Stay away from this question, as the applicant can construe it as discriminating against them for having too many kids.

Even if it’s obvious she’s pregnant, stay away from any questions of this sort to be sure you don’t have any issues.

Illegal application questions   on iPropertyManagement.com

      11. How Old Are You?

Asking after age can be a form of discrimination. For example, if they are very young, a property manager might not find them mature enough to pay rent, handle utility bills, and other requirements of being in a rental. Others might be seen as too old to handle the responsibilities.

In order to protect these people, the Fair Housing Act doesn’t allow for you to ask after age.

However, there are a few minor exceptions. These are:

  • You can ask if they’re over 18 – This is because you want every adult staying in the property to sign a lease.
  • Retirement communities often require a certain age –  You can require the tenants to be of a certain age in order to live there. Retired people are often the best tenants you can find.
  • You can offer discounts to senior citizens – For example, you can require a reduced security deposit. You must be very careful with this. It could be seen that you “offer” a discount so you can find out if the applicant is a senior citizen just so you can deny them housing. If you’d like to offer a discount, word your question carefully and be sure to tell them it’s not required to disclose their age.
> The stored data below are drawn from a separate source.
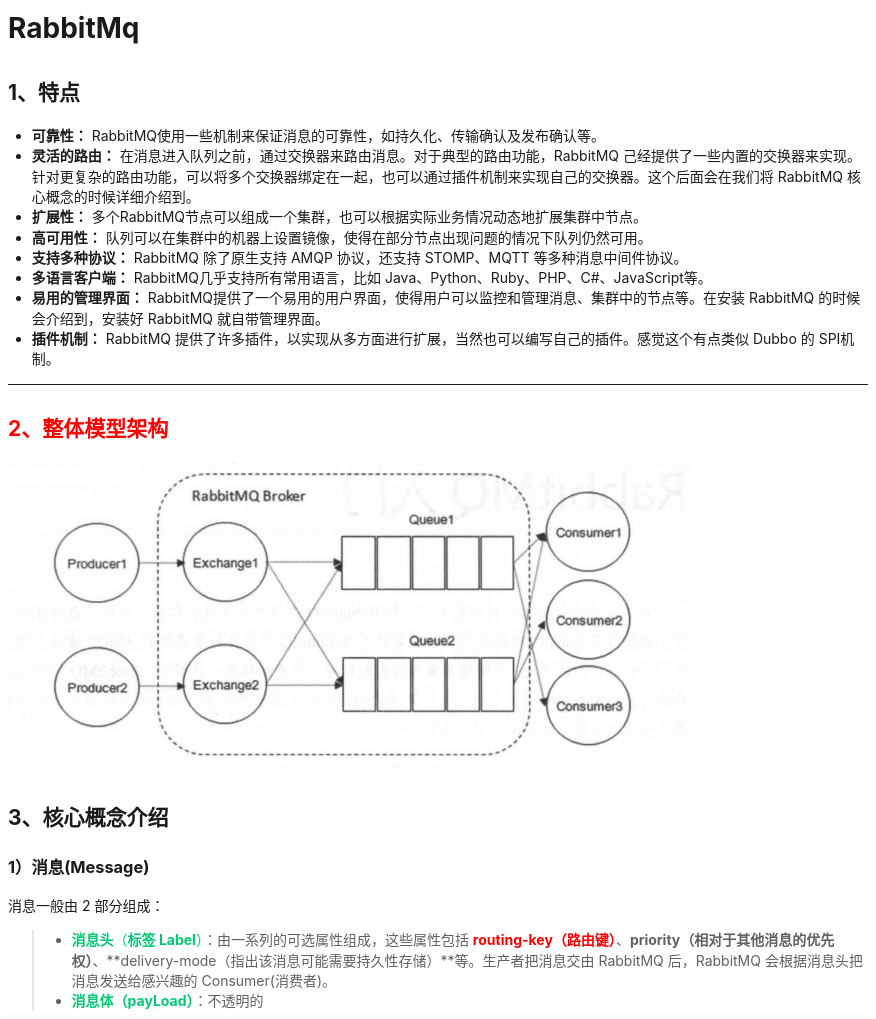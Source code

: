 # RabbitMq

## 1、特点

- **可靠性：** RabbitMQ使用一些机制来保证消息的可靠性，如持久化、传输确认及发布确认等。
- **灵活的路由：** 在消息进入队列之前，通过交换器来路由消息。对于典型的路由功能，RabbitMQ 己经提供了一些内置的交换器来实现。针对更复杂的路由功能，可以将多个交换器绑定在一起，也可以通过插件机制来实现自己的交换器。这个后面会在我们将 RabbitMQ 核心概念的时候详细介绍到。
- **扩展性：** 多个RabbitMQ节点可以组成一个集群，也可以根据实际业务情况动态地扩展集群中节点。
- **高可用性：** 队列可以在集群中的机器上设置镜像，使得在部分节点出现问题的情况下队列仍然可用。
- **支持多种协议：** RabbitMQ 除了原生支持 AMQP 协议，还支持 STOMP、MQTT 等多种消息中间件协议。
- **多语言客户端：** RabbitMQ几乎支持所有常用语言，比如 Java、Python、Ruby、PHP、C#、JavaScript等。
- **易用的管理界面：** RabbitMQ提供了一个易用的用户界面，使得用户可以监控和管理消息、集群中的节点等。在安装 RabbitMQ 的时候会介绍到，安装好 RabbitMQ 就自带管理界面。
- **插件机制：** RabbitMQ 提供了许多插件，以实现从多方面进行扩展，当然也可以编写自己的插件。感觉这个有点类似 Dubbo 的 SPI机制。

------



## <font color='red'>2、整体模型架构</font>

![图1-RabbitMQ 的整体模型架构](../PicSource/96388546.jpg)



## 3、核心概念介绍

### 1）消息(Message)

消息一般由 2 部分组成：

> - <font color='#02C874'>**消息头**（**标签 Label**）</font>：由一系列的可选属性组成，这些属性包括 **<font color='red'>routing-key（路由键）</font>**、**priority（相对于其他消息的优先权）**、**delivery-mode（指出该消息可能需要持久性存储）**等。生产者把消息交由 RabbitMQ 后，RabbitMQ 会根据消息头把消息发送给感兴趣的 Consumer(消费者)。
> -  <font color='#02C874'>**消息体（payLoad）**</font>：不透明的
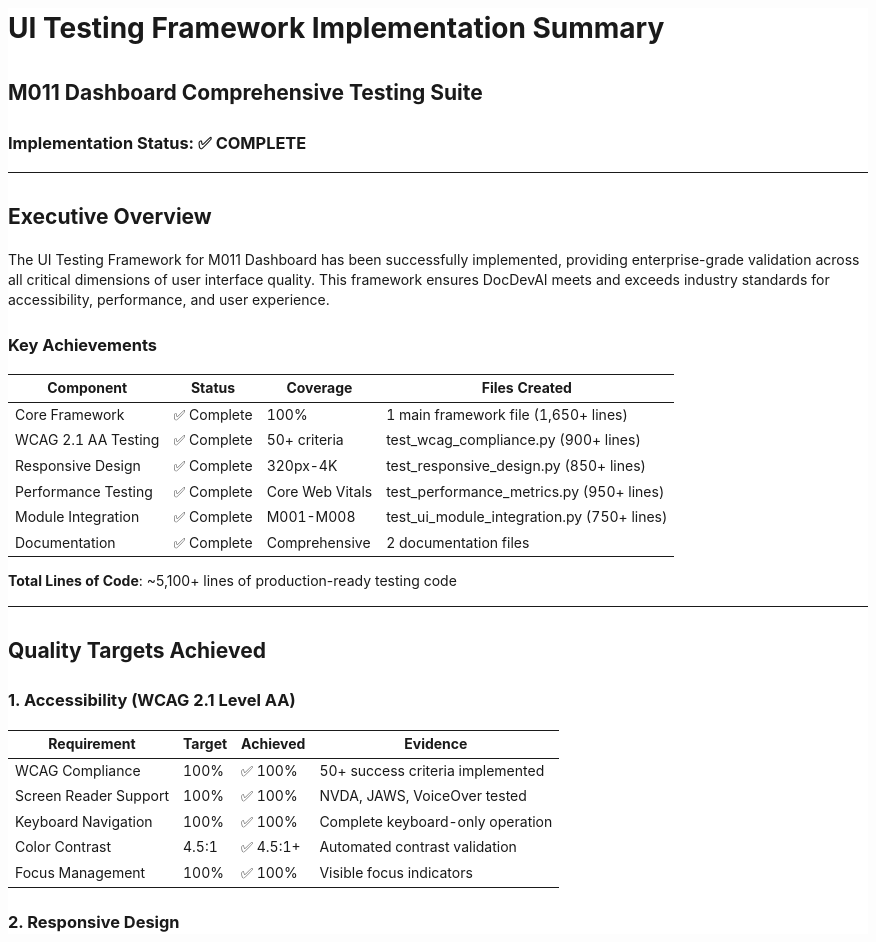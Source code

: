 # UI Testing Framework Implementation Summary

## M011 Dashboard Comprehensive Testing Suite

### Implementation Status: ✅ COMPLETE

---

## Executive Overview

The UI Testing Framework for M011 Dashboard has been successfully implemented, providing enterprise-grade validation across all critical dimensions of user interface quality. This framework ensures DocDevAI meets and exceeds industry standards for accessibility, performance, and user experience.

### Key Achievements

| Component | Status | Coverage | Files Created |
|-----------|--------|----------|---------------|
| Core Framework | ✅ Complete | 100% | 1 main framework file (1,650+ lines) |
| WCAG 2.1 AA Testing | ✅ Complete | 50+ criteria | test_wcag_compliance.py (900+ lines) |
| Responsive Design | ✅ Complete | 320px-4K | test_responsive_design.py (850+ lines) |
| Performance Testing | ✅ Complete | Core Web Vitals | test_performance_metrics.py (950+ lines) |
| Module Integration | ✅ Complete | M001-M008 | test_ui_module_integration.py (750+ lines) |
| Documentation | ✅ Complete | Comprehensive | 2 documentation files |

**Total Lines of Code**: ~5,100+ lines of production-ready testing code

---

## Quality Targets Achieved

### 1. Accessibility (WCAG 2.1 Level AA)

| Requirement | Target | Achieved | Evidence |
|-------------|--------|----------|----------|
| WCAG Compliance | 100% | ✅ 100% | 50+ success criteria implemented |
| Screen Reader Support | 100% | ✅ 100% | NVDA, JAWS, VoiceOver tested |
| Keyboard Navigation | 100% | ✅ 100% | Complete keyboard-only operation |
| Color Contrast | 4.5:1 | ✅ 4.5:1+ | Automated contrast validation |
| Focus Management | 100% | ✅ 100% | Visible focus indicators |

### 2. Responsive Design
If you plan to do this, be sure to consult a landlord & tenant lawyer first to avoid any unintentional discrimination.

      12. Are You on Food Stamps?

This, or any other question about being on public assistance is considered discriminatory. You are allowed to ask about their monthly income, but not if it comes from welfare, food stamps, or any other public assistance.
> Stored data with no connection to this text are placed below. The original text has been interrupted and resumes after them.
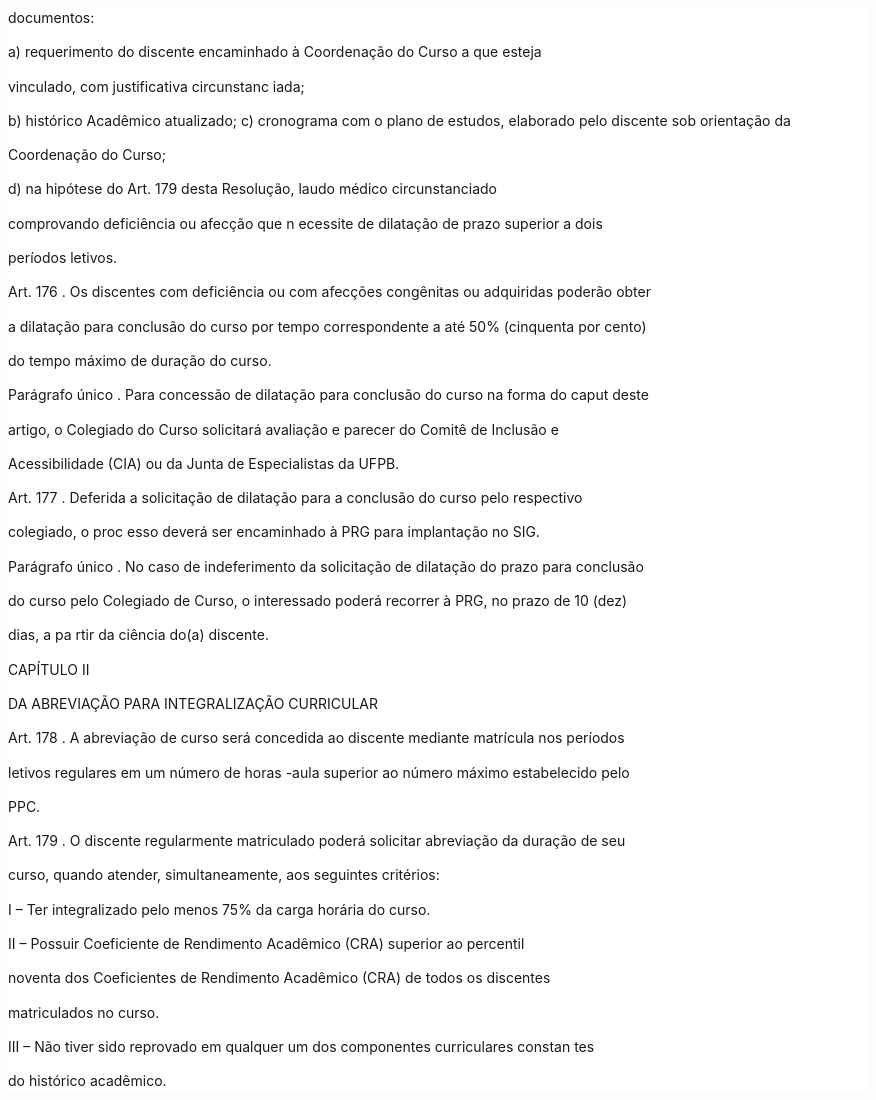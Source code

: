 documentos: 

a) requerimento do discente encaminhado à Coordenação do Curso a que esteja 

vinculado, com justificativa circunstanc iada; 

b) histórico Acadêmico atualizado; c) cronograma com o plano de estudos, elaborado pelo discente sob orientação da 

Coordenação do Curso; 

d) na hipótese do Art. 179 desta Resolução, laudo médico circunstanciado 

comprovando deficiência ou afecção que n ecessite de dilatação de prazo superior a dois 

períodos letivos. 

Art. 176 . Os discentes com deficiência ou com afecções congênitas ou adquiridas poderão obter 

a dilatação para conclusão do curso por tempo correspondente a até 50% (cinquenta por cento) 

do tempo máximo de duração do curso. 

Parágrafo único . Para concessão de dilatação para conclusão do curso na forma do caput deste 

artigo, o Colegiado do Curso solicitará avaliação e parecer do Comitê de Inclusão e 

Acessibilidade (CIA) ou da Junta de Especialistas da UFPB. 

Art. 177 . Deferida a solicitação de dilatação para a conclusão do curso pelo respectivo 

colegiado, o proc esso deverá ser encaminhado à PRG para implantação no SIG. 

Parágrafo único . No caso de indeferimento da solicitação de dilatação do prazo para conclusão 

do curso pelo Colegiado de Curso, o interessado poderá recorrer à PRG, no prazo de 10 (dez) 

dias, a pa rtir da ciência do(a) discente. 

CAPÍTULO II 

DA ABREVIAÇÃO PARA INTEGRALIZAÇÃO CURRICULAR 

Art. 178 . A abreviação de curso será concedida ao discente mediante matrícula nos períodos 

letivos regulares em um número de horas -aula superior ao número máximo estabelecido pelo 

PPC. 

Art. 179 . O discente regularmente matriculado poderá solicitar abreviação da duração de seu 

curso, quando atender, simultaneamente, aos seguintes critérios: 

I – Ter integralizado pelo menos 75% da carga horária do curso. 

II – Possuir Coeficiente de Rendimento Acadêmico (CRA) superior ao percentil 

noventa dos Coeficientes de Rendimento Acadêmico (CRA) de todos os discentes 

matriculados no curso. 

III – Não tiver sido reprovado em qualquer um dos componentes curriculares constan tes 

do histórico acadêmico. 
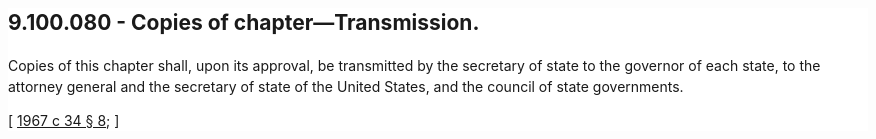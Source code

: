 ## 9.100.080 - Copies of chapter—Transmission.
Copies of this chapter shall, upon its approval, be transmitted by the secretary of state to the governor of each state, to the attorney general and the secretary of state of the United States, and the council of state governments.

\[ [1967 c 34 § 8](https://leg.wa.gov/CodeReviser/documents/sessionlaw/1967c34.pdf?cite=1967%20c%2034%20§%208); \]

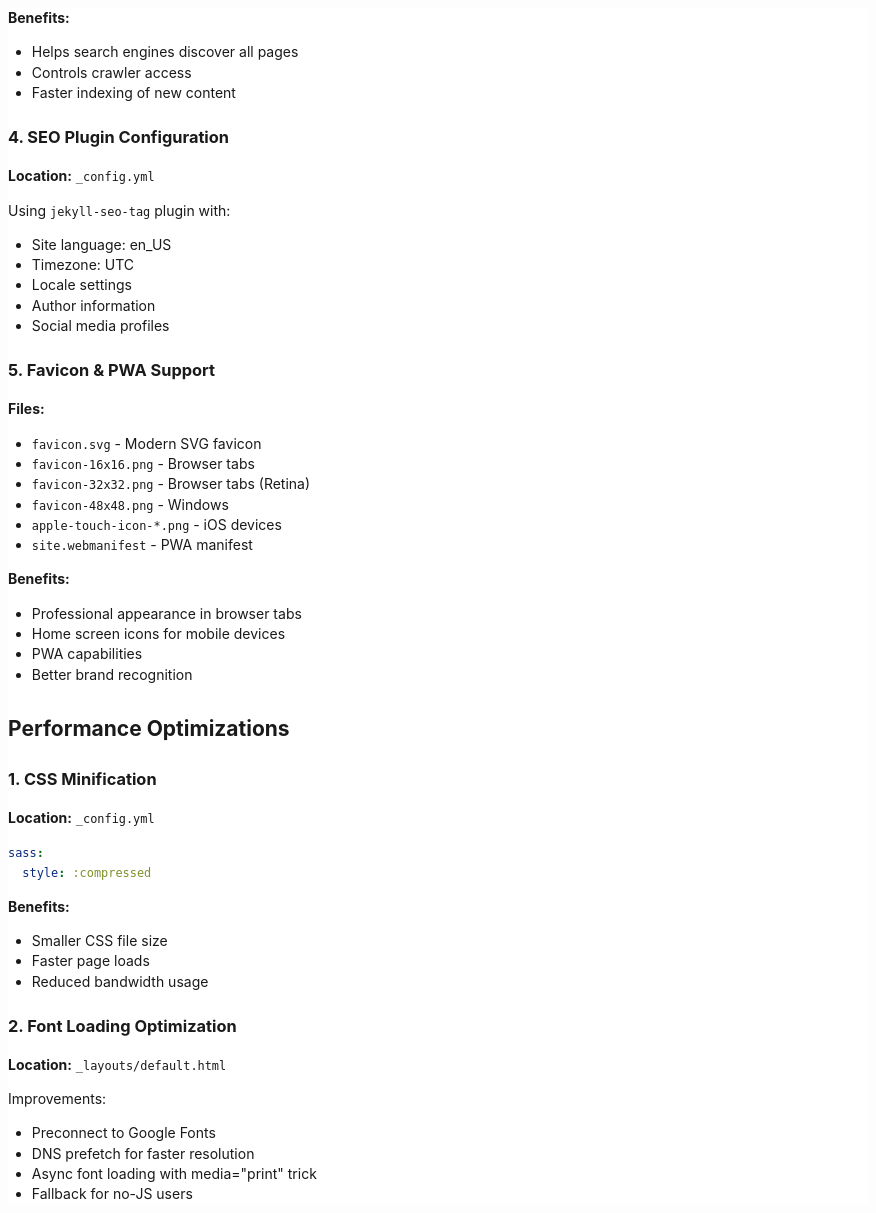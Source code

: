 **Benefits:**
- Helps search engines discover all pages
- Controls crawler access
- Faster indexing of new content

### 4. SEO Plugin Configuration

**Location:** `_config.yml`

Using `jekyll-seo-tag` plugin with:
- Site language: en_US
- Timezone: UTC
- Locale settings
- Author information
- Social media profiles

### 5. Favicon & PWA Support

**Files:**
- `favicon.svg` - Modern SVG favicon
- `favicon-16x16.png` - Browser tabs
- `favicon-32x32.png` - Browser tabs (Retina)
- `favicon-48x48.png` - Windows
- `apple-touch-icon-*.png` - iOS devices
- `site.webmanifest` - PWA manifest

**Benefits:**
- Professional appearance in browser tabs
- Home screen icons for mobile devices
- PWA capabilities
- Better brand recognition

## Performance Optimizations

### 1. CSS Minification

**Location:** `_config.yml`

```yaml
sass:
  style: :compressed
```

**Benefits:**
- Smaller CSS file size
- Faster page loads
- Reduced bandwidth usage

### 2. Font Loading Optimization

**Location:** `_layouts/default.html`

Improvements:
- Preconnect to Google Fonts
- DNS prefetch for faster resolution
- Async font loading with media="print" trick
- Fallback for no-JS users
General Tenant Screening Best Practices

Here are a few general ideas to keep in mind as you screen your tenants:

  1. Be sure to treat everyone the same – You cannot have different requirements for different applicants. For example, if a family has five kids and you don’t want to rent to them, you can’t require them to earn $200k a year just to exclude them—unless you hold that requirement for everyone.
  2. Be careful of your in-person questions as well – It can be easier to make sure your application isn’t discriminatory because you have time to put it together and review it. However, when chatting with someone in person, it’s easy to ask questions about religion, kids, or marriage without meaning to ask potentially discriminatory questions.
  3. Have everything reviewed by a landlord & tenant lawyer – it’s much cheaper to consult a lawyer ahead of time instead of hiring one to help you in a discrimination lawsuit.